Stephen Rochelle(lomn)United States
We began game 4 hot on the heels of Sa's lightning strike for victory. I chose to be the odd man out again, and reminded the boys that my offer of advice to any player who hadn't yet won still held.
C set up with the increasingly popular play of Khan Industries near a Mercenary (in this case, South Africa with Mercs in Madagascar) with the intent of using their Mobile power to park the HQ where it would generate two bonus troops per turn. Khan's homeland of Africa had little impact with this start location.
N continued his preferred method of setting up Die Mechaniker in Western Australia -- again, the Australian homeland meant little.
Sa took Imperial Balkania in Peru so as to take advantage of the newly-renamed continent of Pittsburgh. Balkania's homeland of Europe allowed access to several higher-value territory cards.
J once again selected Enclave of the Bear and deployed to Canada - Alberta, in this case. As with most factions, the North American homeland had little impact.
Finally, A was left with the unenviable position of deploying without any reasonably defensible continents left. Stuck with the group's consensus least-favorite Saharan Republic, he set up in Japan (homeland: Asia).
As usual, it's interesting to sit back and see how the kids are evaluating their strategies. In this case, J made an "alliance" with Sa, but the price of that alliance was leaving Sa a corridor to Europe. Of course, sooner or later, that troop imbalance from J ceding control of a continent comes back to bite you, as illustrated by Sa's push on J's HQ here. J was always able to get the HQ back, but never had enough spare troops to make a push on the rest of North America (hindered, in part, by his participation in the destruction of A in Asia). Sa also benefitted from uncontested expansion into Europe, allowing her to pick up resource cards per Balkania's starting power without combat losses.
Also illustrated is a general tendency to hold forces one space back: Alaska is primed to counterattack into Alberta should it fall to Balkania. This works for that purpose, but it often leaves the kids (when that first attack doesn't happen) with substantial armies that can't actually attack on their turn.
On the other hand, we have C's "Fortress Africa" -- his plan, though he didn't discuss it prior to the end of the game, was to intentionally hold on and create a city to offset "Sasucks" from game 3, which he now regretted. I did suggest to him afterwards that he could have instead gone for naming a Major City if he'd won -- it's reasonably clear here that Sa was grossly outnumbered both in Europe and "Pittsburgh". You can also see that "held back" effect in action here, as the troops in East Africa can't do anything (vs if they were maneuvered forward to the Middle East, for instance).

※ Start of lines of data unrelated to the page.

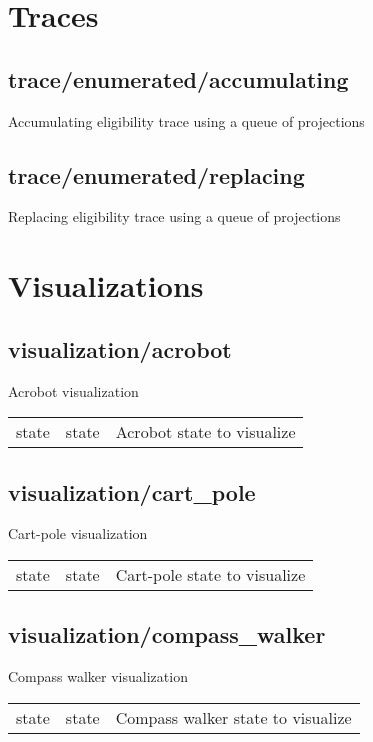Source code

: \section{Traces}
\subsection{trace/enumerated/accumulating}
\noindent Accumulating eligibility trace using a queue of projections\\

\subsection{trace/enumerated/replacing}
\noindent Replacing eligibility trace using a queue of projections\\

\section{Visualizations}
\subsection{visualization/acrobot}
\noindent Acrobot visualization\\

\noindent\begin{tabular}{@{}lll@{}}
state&state&Acrobot state to visualize\\
\end{tabular}
\subsection{visualization/cart\_pole}
\noindent Cart-pole visualization\\

\noindent\begin{tabular}{@{}lll@{}}
state&state&Cart-pole state to visualize\\
\end{tabular}
\subsection{visualization/compass\_walker}
\noindent Compass walker visualization\\

\noindent\begin{tabular}{@{}lll@{}}
state&state&Compass walker state to visualize\\
\end{tabular}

Also illustrated is N's capture of A's HQ, effected through his "Stealthy" power allowing him to place reinforcements in unoccupied, unmarked territories. You may also notice, though, that he's forgotten to occupy SE Asia, and so he's been unable to reinforce his Asian front from Australia.
Under pressure from N, J, and a token force from C, A was eliminated, adding the Convincing comeback power to give Saharan an extra troop from Mercenary spaces. With Mercenaries so spread out, I have my doubts whether this will substantially improve its perceived power level.
With C unwilling to contest Sa's control of either Europe or South America, Sa shortly built enough troops to capture A and J's HQs. She traded cards for a fourth Red Star and victory, electing to rename Australia "Europe" (because our geography just isn't confusing enough). C founded "Sarocks" in Ural, N raised the value of W Australia to $3, and J raised Greenland to $3.